Triplet-targeted therapy a BEACON of hope for patients with BRAF-V600E mCRC
A triple-drug combination therapy comprising encorafenib, binimetinib, and cetuximab significantly improved survival compared with the current standard of care chemotherapy in patients with BRAF V600E-mutant metastatic colorectal cancer (mCRC) who had failed one or two prior treatments, according to the BEACON CRC study presented at the recent ESMO World Congress on Gastrointestinal Cancer (ESMO GI).
“These are very exciting results because we’ve been trying to target BRAF-mutant CRC for many years. It’s encouraging to see such a significant improvement in overall survival [OS] and response in patients with such aggressive tumour biology,” said lead author Dr Scott Kopetz from The University of Texas MD Anderson Cancer Center in Texas, Houston, US. “Hopefully, this will soon lead to increased access to this treatment for patients where there is currently such a large unmet need.”
According to Kopetz, BRAF V600E mutation is present in up to 15 percent of patients with mCRC and confers a poor prognosis. The rationale behind the triplet combination is based on increasing understanding of the effects of targeted therapies on BRAF oncogene. Colorectal cancer cells tend to develop resistance mechanism towards targeted therapy after initial treatment. “With this triple targeted therapy, we are using a very scientifically logical combination to inhibit BRAF and these other mechanisms,” explained Kopetz.
The multicentre, open-label, phase III study involved 665 patients with BRAF V600E-mutant mCRC who had progressed after previous treatment with one or two regimens in the metastatic setting. Patients were randomized 1:1:1 to receive encorafenib + cetuximab with or without binimetinib (triplet or doublet combination therapy) or the current standard treatment of irinotecan or FOLFIRI + cetuximab (control) depending on the investigator’s choice. [ESMO GI 2019, abstract LBA-006]
The primary endpoint of OS was significantly longer in the triplet combination arm than the standard therapy arm (median 9.0 vs 5.4 months, hazard ratio [HR], 0.52; p<0.0001).
The coprimary endpoint of objective response rate (ORR) based on blinded central review was also significantly higher with the triplet combination therapy than the standard regimen (26 percent vs 2 percent; p<0.0001).
As for the doublet combination therapy, median OS was 8.4 months (HR, 0.60; p=0.0003 vs standard regimen).

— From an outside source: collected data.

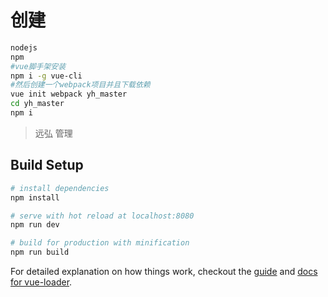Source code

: # 创建
``` bash
nodejs
npm
#vue脚手架安装
npm i -g vue-cli
#然后创建一个webpack项目并且下载依赖
vue init webpack yh_master
cd yh_master
npm i
```
> 远弘 管理

## Build Setup

``` bash
# install dependencies
npm install

# serve with hot reload at localhost:8080
npm run dev

# build for production with minification
npm run build
```

For detailed explanation on how things work, checkout the [guide](http://vuejs-templates.github.io/webpack/) and [docs for vue-loader](http://vuejs.github.io/vue-loader).
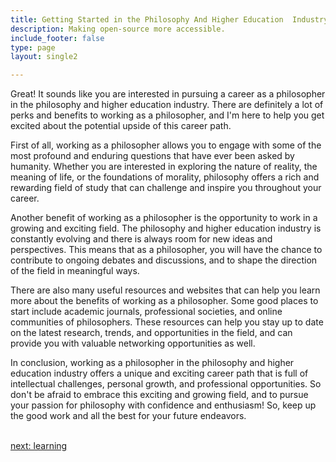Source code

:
 ```yaml
---
title: Getting Started in the Philosophy And Higher Education  Industry
description: Making open-source more accessible.
include_footer: false
type: page
layout: single2

---
```


<p>
Great! It sounds like you are interested in pursuing a career as a philosopher in the philosophy and higher education industry. There are definitely a lot of perks and benefits to working as a philosopher, and I'm here to help you get excited about the potential upside of this career path.

First of all, working as a philosopher allows you to engage with some of the most profound and enduring questions that have ever been asked by humanity. Whether you are interested in exploring the nature of reality, the meaning of life, or the foundations of morality, philosophy offers a rich and rewarding field of study that can challenge and inspire you throughout your career.

Another benefit of working as a philosopher is the opportunity to work in a growing and exciting field. The philosophy and higher education industry is constantly evolving and there is always room for new ideas and perspectives. This means that as a philosopher, you will have the chance to contribute to ongoing debates and discussions, and to shape the direction of the field in meaningful ways.

There are also many useful resources and websites that can help you learn more about the benefits of working as a philosopher. Some good places to start include academic journals, professional societies, and online communities of philosophers. These resources can help you stay up to date on the latest research, trends, and opportunities in the field, and can provide you with valuable networking opportunities as well.

In conclusion, working as a philosopher in the philosophy and higher education industry offers a unique and exciting career path that is full of intellectual challenges, personal growth, and professional opportunities. So don't be afraid to embrace this exciting and growing field, and to pursue your passion for philosophy with confidence and enthusiasm! So, keep up the good work and all the best for your future endeavors.

<br>
<a href="https://insights.workdojos.com/philosophers/learning">next: learning</a>
</p>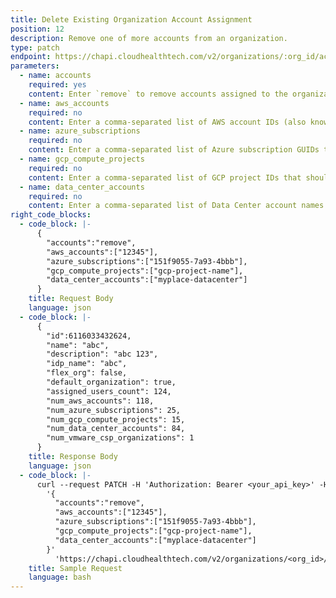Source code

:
 ```yaml
---
title: Delete Existing Organization Account Assignment
position: 12
description: Remove one of more accounts from an organization.
type: patch
endpoint: https://chapi.cloudhealthtech.com/v2/organizations/:org_id/accounts
parameters:
  - name: accounts
    required: yes
    content: Enter `remove` to remove accounts assigned to the organization.
  - name: aws_accounts
    required: no
    content: Enter a comma-separated list of AWS account IDs (also known as the owner ID) that should be removed from the organization. The account IDs can be retrieved using the [Search for Assets](#asset_search-for-assets) endpoint. You can remove up to 500 AWS accounts per endpoint.
  - name: azure_subscriptions
    required: no
    content: Enter a comma-separated list of Azure subscription GUIDs that should be removed from the organization. The subscription GUIDs can be retrieved using the [Search for Assets](#asset_search-for-assets) endpoint. You can remove up to 500 Azure accounts per endpoint.
  - name: gcp_compute_projects
    required: no
    content: Enter a comma-separated list of GCP project IDs that should be removed from the organization. The project IDs can be retrieved using the [Search for Assets](#asset_search-for-assets) endpoint. You can remove up to 500 GCP projects per endpoint.
  - name: data_center_accounts
    required: no
    content: Enter a comma-separated list of Data Center account names that should be removed from the organization. The account names can be retrieved using the [Search for Assets](#asset_search-for-assets) endpoint. You can remove up to 500 Data Center accounts per endpoint.
right_code_blocks:
  - code_block: |-
      {
        "accounts":"remove",
        "aws_accounts":["12345"],
        "azure_subscriptions":["151f9055-7a93-4bbb"],
        "gcp_compute_projects":["gcp-project-name"],
        "data_center_accounts":["myplace-datacenter"]
      }
    title: Request Body
    language: json
  - code_block: |-
      {
        "id":6116033432624,
        "name": "abc",
        "description": "abc 123",
        "idp_name": "abc",
        "flex_org": false,
        "default_organization": true,
        "assigned_users_count": 124,
        "num_aws_accounts": 118,
        "num_azure_subscriptions": 25,
        "num_gcp_compute_projects": 15,
        "num_data_center_accounts": 84,
        "num_vmware_csp_organizations": 1
      }
    title: Response Body
    language: json
  - code_block: |-
      curl --request PATCH -H 'Authorization: Bearer <your_api_key>' -H 'Content-Type: application/json' -d
        '{
          "accounts":"remove",
          "aws_accounts":["12345"],
          "azure_subscriptions":["151f9055-7a93-4bbb"],
          "gcp_compute_projects":["gcp-project-name"],
          "data_center_accounts":["myplace-datacenter"]
        }'    
          'https://chapi.cloudhealthtech.com/v2/organizations/<org_id>/accounts'
    title: Sample Request
    language: bash
---
```


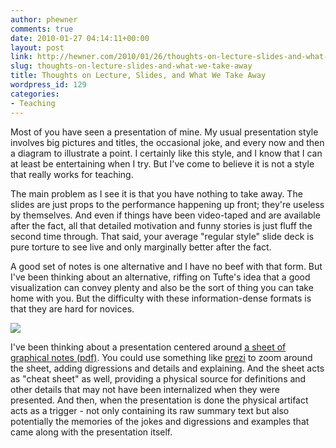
 ```yaml
---
author: phewner
comments: true
date: 2010-01-27 04:14:11+00:00
layout: post
link: http://hewner.com/2010/01/26/thoughts-on-lecture-slides-and-what-we-take-away/
slug: thoughts-on-lecture-slides-and-what-we-take-away
title: Thoughts on Lecture, Slides, and What We Take Away
wordpress_id: 129
categories:
- Teaching
---
```


Most of you have seen a presentation of mine.  My usual presentation style involves big pictures and titles, the occasional joke, and every now and then a diagram to illustrate a point.  I certainly like this style, and I know that I can at least be entertaining when I try.  But I've come to believe it is not a style that really works for teaching.

The main problem as I see it is that you have nothing to take away.  The slides are just props to the performance happening up front; they're useless by themselves.  And even if things have been video-taped and are available after the fact, all that detailed motivation and funny stories is just fluff the second time through.  That said, your average "regular style" slide deck is pure torture to see live and only marginally better after the fact.

A good set of notes is one alternative and I have no beef with that form.  But I've been thinking about an alternative, riffing on Tufte's idea that a good visualization can convey plenty and also be the sort of thing you can take home with you.  But the difficulty with these information-dense formats is that they are hard for novices.

[![](http://technofetish.net/buffaloblog/wp-content/uploads/2010/01/pnp-screenshot.png)](http://technofetish.net/buffaloblog/wp-content/uploads/2010/01/pnp-summary.pdf)

I've been thinking about a presentation centered around [a sheet of graphical notes (pdf)](http://technofetish.net/buffaloblog/wp-content/uploads/2010/01/pnp-summary.pdf).  You could use something like [prezi](http://prezi.com) to zoom around the sheet, adding digressions and details and explaining.  And the sheet acts as "cheat sheet" as well, providing a physical source for definitions and other details that may not have been internalized when they were presented.  And then, when the presentation is done the physical artifact acts as a trigger - not only containing its raw summary text but also potentially the memories of the jokes and digressions and examples that came along with the presentation itself.
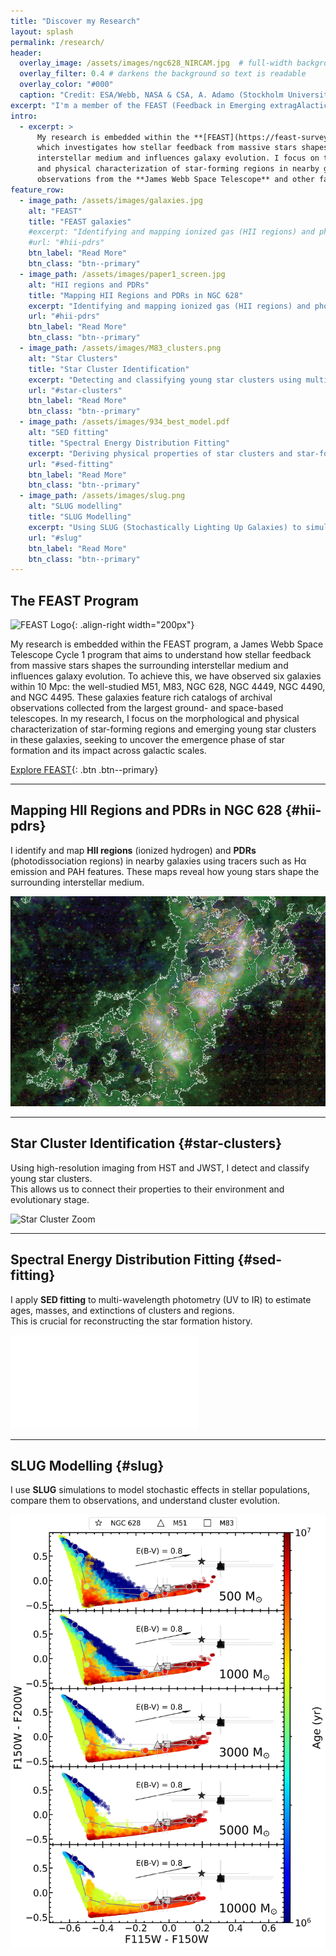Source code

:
 ```yaml
---
title: "Discover my Research"
layout: splash
permalink: /research/
header:
  overlay_image: /assets/images/ngc628_NIRCAM.jpg  # full-width background image
  overlay_filter: 0.4 # darkens the background so text is readable
  overlay_color: "#000"
  caption: "Credit: ESA/Webb, NASA & CSA, A. Adamo (Stockholm University) and the FEAST JWST team"
excerpt: "I'm a member of the FEAST (Feedback in Emerging extragAlactic Star clusTers) program, studying star formation and stellar feedback in nearby galaxies."
intro: 
  - excerpt: >
      My research is embedded within the **[FEAST](https://feast-survey.github.io)** program, 
      which investigates how stellar feedback from massive stars shapes the surrounding 
      interstellar medium and influences galaxy evolution. I focus on the morphological 
      and physical characterization of star-forming regions in nearby galaxies, combining 
      observations from the **James Webb Space Telescope** and other facilities. 
feature_row:
  - image_path: /assets/images/galaxies.jpg
    alt: "FEAST"
    title: "FEAST galaxies"
    #excerpt: "Identifying and mapping ionized gas (HII regions) and photodissociation regions (PDRs) in nearby galaxies to trace the influence of massive stars."
    #url: "#hii-pdrs"
    btn_label: "Read More"
    btn_class: "btn--primary"
  - image_path: /assets/images/paper1_screen.jpg
    alt: "HII regions and PDRs"
    title: "Mapping HII Regions and PDRs in NGC 628"
    excerpt: "Identifying and mapping ionized gas (HII regions) and photodissociation regions (PDRs) in nearby galaxies to trace the influence of massive stars."
    url: "#hii-pdrs"
    btn_label: "Read More"
    btn_class: "btn--primary"
  - image_path: /assets/images/M83_clusters.png
    alt: "Star Clusters"
    title: "Star Cluster Identification"
    excerpt: "Detecting and classifying young star clusters using multi-band imaging to study their ages, masses, and environments."
    url: "#star-clusters"
    btn_label: "Read More"
    btn_class: "btn--primary"
  - image_path: /assets/images/934_best_model.pdf
    alt: "SED fitting"
    title: "Spectral Energy Distribution Fitting"
    excerpt: "Deriving physical properties of star clusters and star-forming regions from UV to infrared data using SED fitting techniques."
    url: "#sed-fitting"
    btn_label: "Read More"
    btn_class: "btn--primary"
  - image_path: /assets/images/slug.png
    alt: "SLUG modelling"
    title: "SLUG Modelling"
    excerpt: "Using SLUG (Stochastically Lighting Up Galaxies) to simulate stellar populations and interpret cluster properties."
    url: "#slug"
    btn_label: "Read More"
    btn_class: "btn--primary"
---
```

## The FEAST Program

![FEAST Logo](/assets/images/logoFEASTvec.svg){: .align-right width="200px"}

My research is embedded within the FEAST program, a James Webb Space Telescope Cycle 1 program that aims to understand how stellar feedback from massive stars shapes the surrounding interstellar medium and influences galaxy evolution. To achieve this, we have observed six galaxies within 10 Mpc: the well-studied M51, M83, NGC 628, NGC 4449, NGC 4490, and NGC 4495. These galaxies feature rich catalogs of archival observations collected from the largest ground- and space-based telescopes.
In my research, I focus on the morphological and physical characterization of star-forming regions and emerging young star clusters in these galaxies, seeking to uncover the emergence phase of star formation and its impact across galactic scales.

[Explore FEAST](https://feast-survey.github.io){: .btn .btn--primary}

---

## Mapping HII Regions and PDRs in NGC 628 {#hii-pdrs}
I identify and map **HII regions** (ionized hydrogen) and **PDRs** (photodissociation regions) in nearby galaxies using tracers such as Hα emission and PAH features. 
These maps reveal how young stars shape the surrounding interstellar medium.

![Example Map](/assets/images/paper1_screen.jpg)

---

## Star Cluster Identification {#star-clusters}
Using high-resolution imaging from HST and JWST, I detect and classify young star clusters.  
This allows us to connect their properties to their environment and evolutionary stage.

![Star Cluster Zoom](/assets/images/M83_clusters.png)

---

## Spectral Energy Distribution Fitting {#sed-fitting}
I apply **SED fitting** to multi-wavelength photometry (UV to IR) to estimate ages, masses, and extinctions of clusters and regions.  
This is crucial for reconstructing the star formation history.

![SED Plot](/assets/images/934_best_model.pdf)

---

## SLUG Modelling {#slug}
I use **SLUG** simulations to model stochastic effects in stellar populations, compare them to observations, and understand cluster evolution.

![SLUG Schematic](/assets/images/slug.png)
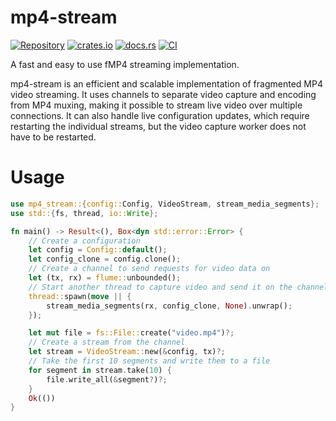 # mp4-stream

[![Repository][repo]](https://github.com/Stonks3141/pet-monitor-app)
[![crates.io][cratesio]](https://crates.io/crates/mp4-stream)
[![docs.rs][docsrs]](https://docs.rs/mp4-stream)
[![CI][ci]](https://github.com/Stonks3141/pet-monitor-app/actions/workflows/ci.yml)

A fast and easy to use fMP4 streaming implementation.

mp4-stream is an efficient and scalable implementation of fragmented MP4
video streaming. It uses channels to separate video capture and encoding from
MP4 muxing, making it possible to stream live video over multiple
connections. It can also handle live configuration updates, which require
restarting the individual streams, but the video capture worker does not
have to be restarted.

# Usage

```rust
use mp4_stream::{config::Config, VideoStream, stream_media_segments};
use std::{fs, thread, io::Write};

fn main() -> Result<(), Box<dyn std::error::Error> {
    // Create a configuration
    let config = Config::default();
    let config_clone = config.clone();
    // Create a channel to send requests for video data on
    let (tx, rx) = flume::unbounded();
    // Start another thread to capture video and send it on the channel
    thread::spawn(move || {
        stream_media_segments(rx, config_clone, None).unwrap();
    });

    let mut file = fs::File::create("video.mp4")?;
    // Create a stream from the channel
    let stream = VideoStream::new(&config, tx)?;
    // Take the first 10 segments and write them to a file
    for segment in stream.take(10) {
        file.write_all(&segment?)?;
    }
    Ok(())
}
```

[repo]: https://img.shields.io/badge/Github-Stonks3141/pet--monitor--app-orange?style=for-the-badge&logo=github&color=red
[cratesio]: https://img.shields.io/crates/v/mp4-stream?style=for-the-badge
[docsrs]: https://img.shields.io/docsrs/mp4-stream?style=for-the-badge?color=blue
[ci]: https://img.shields.io/github/actions/workflow/status/Stonks3141/pet-monitor-app/ci.yml?style=for-the-badge
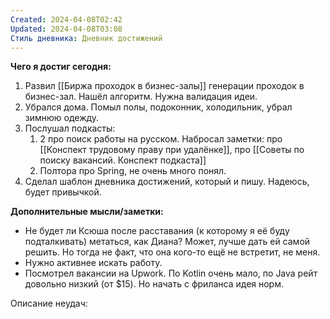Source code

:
 ```yaml
---
Created: 2024-04-08T02:42
Updated: 2024-04-08T03:08
Стиль дневника: Дневник достижений
---
```

**Чего я достиг сегодня:**

1. Развил [[Биржа проходок в бизнес-залы]] генерации проходок в бизнес-зал. Нашёл алгоритм. Нужна валидация идеи.
2. Убрался дома. Помыл полы, подоконник, холодильник, убрал зимнюю одежду.
3. Послушал подкасты:
    1. 2 про поиск работы на русском. Набросал заметки: про [[Конспект трудовому праву при удалёнке]], про [[Советы по поиску вакансий. Конспект подкаста]]
    2. Полтора про Spring, не очень много понял.
4. Сделал шаблон дневника достижений, который и пишу. Надеюсь, будет привычкой.

**Дополнительные мысли/заметки:**

- Не будет ли Ксюша после расставания (к которому я её буду подталкивать) метаться, как Диана? Может, лучше дать ей самой решить. Но тогда не факт, что она кого-то ещё не встретит, не меня.
- Нужно активнее искать работу.
- Посмотрел вакансии на Upwork. По Kotlin очень мало, по Java рейт довольно низкий (от $15). Но начать с фриланса идея норм.

Описание неудач: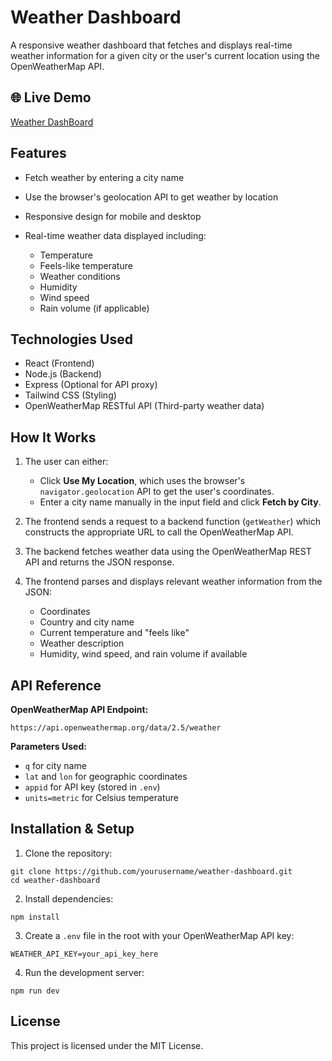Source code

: # Weather Dashboard

A responsive weather dashboard that fetches and displays real-time weather information for a given city or the user's current location using the OpenWeatherMap API.

## 🌐 Live Demo

[Weather DashBoard](https://weatherdashboard-subramanya.vercel.app/)

## Features

* Fetch weather by entering a city name
* Use the browser's geolocation API to get weather by location
* Responsive design for mobile and desktop
* Real-time weather data displayed including:

  * Temperature
  * Feels-like temperature
  * Weather conditions
  * Humidity
  * Wind speed
  * Rain volume (if applicable)

## Technologies Used

* React (Frontend)
* Node.js (Backend)
* Express (Optional for API proxy)
* Tailwind CSS (Styling)
* OpenWeatherMap RESTful API (Third-party weather data)

## How It Works

1. The user can either:

   * Click **Use My Location**, which uses the browser's `navigator.geolocation` API to get the user's coordinates.
   * Enter a city name manually in the input field and click **Fetch by City**.

2. The frontend sends a request to a backend function (`getWeather`) which constructs the appropriate URL to call the OpenWeatherMap API.

3. The backend fetches weather data using the OpenWeatherMap REST API and returns the JSON response.

4. The frontend parses and displays relevant weather information from the JSON:

   * Coordinates
   * Country and city name
   * Current temperature and "feels like"
   * Weather description
   * Humidity, wind speed, and rain volume if available

## API Reference

**OpenWeatherMap API Endpoint:**

```
https://api.openweathermap.org/data/2.5/weather
```

**Parameters Used:**

* `q` for city name
* `lat` and `lon` for geographic coordinates
* `appid` for API key (stored in `.env`)
* `units=metric` for Celsius temperature

## Installation & Setup

1. Clone the repository:

```
git clone https://github.com/yourusername/weather-dashboard.git
cd weather-dashboard
```

2. Install dependencies:

```
npm install
```

3. Create a `.env` file in the root with your OpenWeatherMap API key:

```
WEATHER_API_KEY=your_api_key_here
```

4. Run the development server:

```
npm run dev
```


## License

This project is licensed under the MIT License.
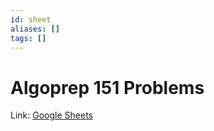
 ```yaml
---
id: sheet
aliases: []
tags: []
---
```


# Algoprep 151 Problems

Link: [Google Sheets](https://docs.google.com/spreadsheets/d/1kyHfGGaLTzWspcqMUUS5Httmip7t8LJB0P-uPrRLGos/edit#gid=0)
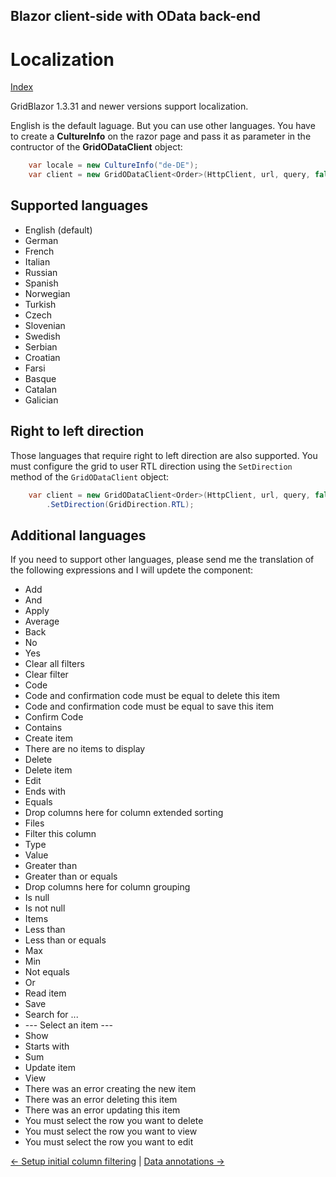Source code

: ## Blazor client-side with OData back-end

# Localization

[Index](Documentation.md)

GridBlazor 1.3.31 and newer versions support localization.

English is the default laguage. But you can use other languages. You have to create a **CultureInfo** on the razor page and pass it as parameter in the contructor of the **GridODataClient** object:
    
```c#
    var locale = new CultureInfo("de-DE");
    var client = new GridODataClient<Order>(HttpClient, url, query, false, "ordersGrid", columns, 10, locale);
```

## Supported languages

* English (default)
* German
* French
* Italian
* Russian
* Spanish
* Norwegian
* Turkish
* Czech
* Slovenian
* Swedish
* Serbian
* Croatian
* Farsi
* Basque
* Catalan
* Galician

## Right to left direction
Those languages that require right to left direction are also supported. You must configure the grid to user RTL direction using the ```SetDirection``` method of the ```GridODataClient``` object:
    
```c#
    var client = new GridODataClient<Order>(HttpClient, url, query, false, "ordersGrid", columns, 10, locale)
        .SetDirection(GridDirection.RTL);
```

## Additional languages

If you need to support other languages, please send me the translation of the following expressions and I will updete the component:
* Add
* And
* Apply
* Average
* Back
* No
* Yes
* Clear all filters
* Clear filter
* Code
* Code and confirmation code must be equal to delete this item
* Code and confirmation code must be equal to save this item
* Confirm Code
* Contains
* Create item
* There are no items to display
* Delete
* Delete item
* Edit
* Ends with
* Equals
* Drop columns here for column extended sorting
* Files
* Filter this column
* Type
* Value
* Greater than
* Greater than or equals
* Drop columns here for column grouping
* Is null
* Is not null
* Items
* Less than
* Less than or equals
* Max
* Min
* Not equals
* Or
* Read item
* Save
* Search for ...
* --- Select an item ---
* Show
* Starts with
* Sum
* Update item
* View
* There was an error creating the new item
* There was an error deleting this item
* There was an error updating this item
* You must select the row you want to delete	
* You must select the row you want to view	
* You must select the row you want to edit

[<- Setup initial column filtering](Setup_initial_column_filtering.md) | [Data annotations ->](Data_annotations.md)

While the current study was not powered for the comparison between triplet and doublet therapies, the investigators said future analyses will examine which patient subgroup is most likely to benefit from the triplet combination over the doublet combination.
Overall, the safety profile of the combination therapy was consistent with what is known for each agent. Adverse events of grade ≥3 were reported in 58, 50, and 61 percent of the patients on triplet, doublet, and standard treatment, respectively.
In light of the current findings, invited discussant Professor Andrés Cervantes from INCLIVA Biomedical Research Institute, University of Valencia in Valencia, Spain recommended that all patients with CRC should undergo testing for BRAF mutations.
“We now have a specific treatment that can change the natural course of the disease in patients with BRAF mutations and is better than previous therapy, so it is essential that patients are routinely tested,” he stressed.
He also noted that the combination of three targeted therapies towards BRAF V600E mutations offers a chemotherapy-free option for patients. “The fact that we can give this targeted combination without the need for chemotherapy is very good news for patients, not least because of the side effects that they typically experience with chemotherapy,” added Cervantes.
Nonetheless, Cervantes also cautioned that the triplet combination therapy should be restricted to the patient population in the study, ie, in second- or later-line settings.
“However, it is important that we investigate its use in other settings where more patients with BRAF mutations may also benefit, including those with less advanced metastatic disease and possibly in the adjuvant setting after primary surgery with curative intent,” he said.
The ongoing ANCHOR-CRC study is currently investigating the triplet therapy in first-line treatment of BRAF V600E-mutant mCRC.